Modifier Coding Alert

You May Be Able to Blame Claim Denials on Your Payer's Software

Communicating your concerns with your payers may help.

When you have a continually denied claim for an E/M service and surgery, when the decision for surgery was made as a result of the E/M service, the reason for the denial may be because your codes were mistakenly bundled. The bundling may happen due to the payer’s claims-editing software not recognizing modifier 57 (Decision for surgery).

Good news: “I have found a decrease in denials due to non-recognition of various modifiers. Practices still need to be proactive and carefully review all payer explanation of benefit for incorrect denials,” observes Marvel J. Hammer, RN, CPC, CCS-P, ACS –PM, CPCO, owner of MJH Consulting based in Denver, Co.

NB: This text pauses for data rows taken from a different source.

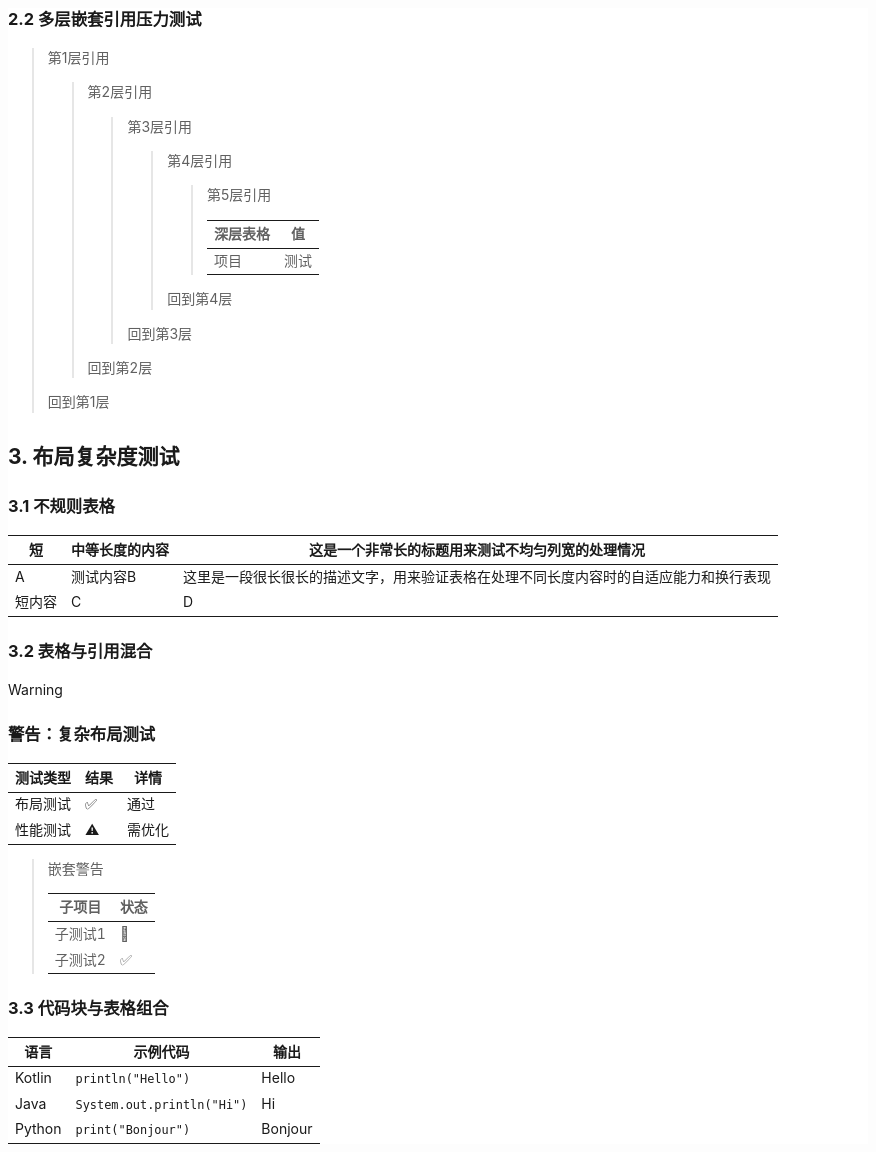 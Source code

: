 ### 2.2 多层嵌套引用压力测试

> 第1层引用
> > 第2层引用
> > > 第3层引用
> > > > 第4层引用
> > > > > 第5层引用
> > > > > 
> > > > > | 深层表格 | 值 |
> > > > > |----------|---|
> > > > > | 项目 | 测试 |
> > > > 
> > > > 回到第4层
> > > 
> > > 回到第3层
> > 
> > 回到第2层
> 
> 回到第1层

## 3. 布局复杂度测试

### 3.1 不规则表格

| 短 | 中等长度的内容 | 这是一个非常长的标题用来测试不均匀列宽的处理情况 |
|----|----------------|------------------------------------------------|
| A | 测试内容B | 这里是一段很长很长的描述文字，用来验证表格在处理不同长度内容时的自适应能力和换行表现 |
| 短内容 | C | D |

### 3.2 表格与引用混合

> [!WARNING]
> ### 警告：复杂布局测试
> 
> | 测试类型 | 结果 | 详情 |
> |----------|------|------|
> | 布局测试 | ✅ | 通过 |
> | 性能测试 | ⚠️ | 需优化 |
> 
> > 嵌套警告
> > 
> > | 子项目 | 状态 |
> > |--------|------|
> > | 子测试1 | 🔄 |
> > | 子测试2 | ✅ |

### 3.3 代码块与表格组合

| 语言 | 示例代码 | 输出 |
|------|----------|------|
| Kotlin | `println("Hello")` | Hello |
| Java | `System.out.println("Hi")` | Hi |
| Python | `print("Bonjour")` | Bonjour |

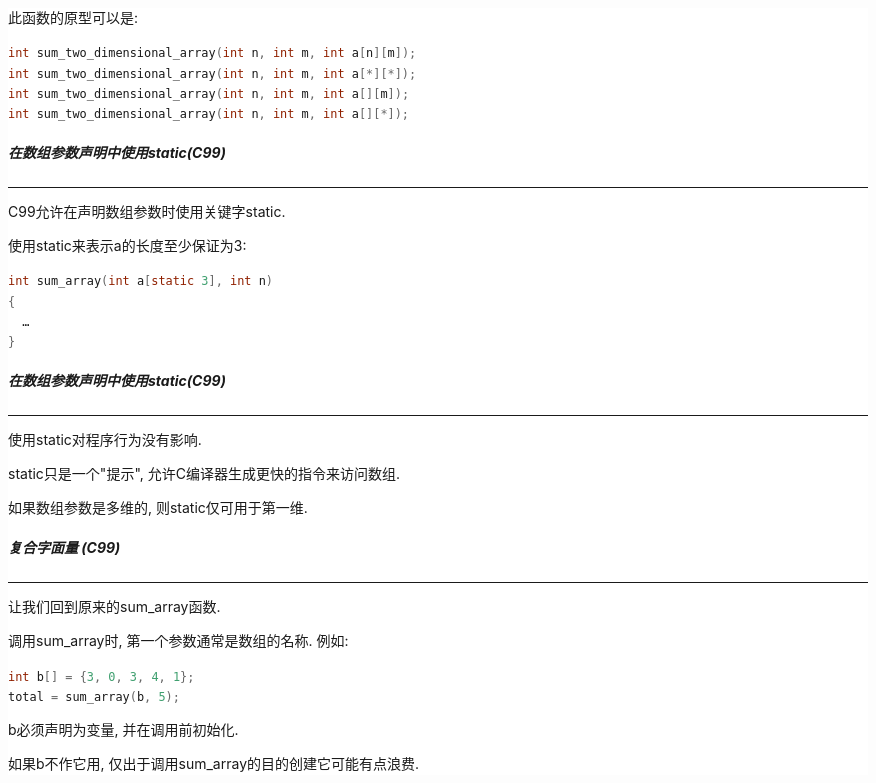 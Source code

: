 
此函数的原型可以是: 

```C
int sum_two_dimensional_array(int n, int m, int a[n][m]);
int sum_two_dimensional_array(int n, int m, int a[*][*]);
int sum_two_dimensional_array(int n, int m, int a[][m]);
int sum_two_dimensional_array(int n, int m, int a[][*]);
```





##### 在数组参数声明中使用static(C99)

---

C99允许在声明数组参数时使用关键字static. 

使用static来表示a的长度至少保证为3: 

```C
int sum_array(int a[static 3], int n)
{
  …
}
```





##### 在数组参数声明中使用static(C99)

---

使用static对程序行为没有影响. 

static只是一个"提示", 允许C编译器生成更快的指令来访问数组. 

如果数组参数是多维的, 则static仅可用于第一维. 





##### 复合字面量 (C99)

---

让我们回到原来的sum_array函数. 

调用sum_array时, 第一个参数通常是数组的名称. 例如: 

```C
int b[] = {3, 0, 3, 4, 1};
total = sum_array(b, 5);
```

b必须声明为变量, 并在调用前初始化. 

如果b不作它用, 仅出于调用sum_array的目的创建它可能有点浪费.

What to do: Talk to the payer to determine if the denial is the result of a software limitation or the denial is based on a billing rule. Marcella Bucknam, CPC, CCS-P, CPC-H, CCS, CPC-P, CCC, COBC, CPC-I, audit manager at CHAN Healthcare in Vancouver, Wash., recommends doing three things when a payer continually denies your claims:

  • Talk to your payer representative to find out what you can do to get your claim approved. If they say their policy is to not pay for an E/M service on the day of a procedure, then take note of that and don’t waste your time on what will never be paid.
  • If you learn that the payer will only pay the E/M with a modifier 57 on appeal, ask them if you can group your E/Ms together and submit them once per month. “If they approve, you can save time and money by not appealing on a case by case basis,” Bucknam says.
  • If your reality is that you aren’t going to get an E/M and a procedure paid on the same date, make sure you review you reimbursement. Some high level E/M services pay more than some minor procedures. “If you’re only going to get paid for one of them, make sure it’s the one that pays the most,” Bucknam adds.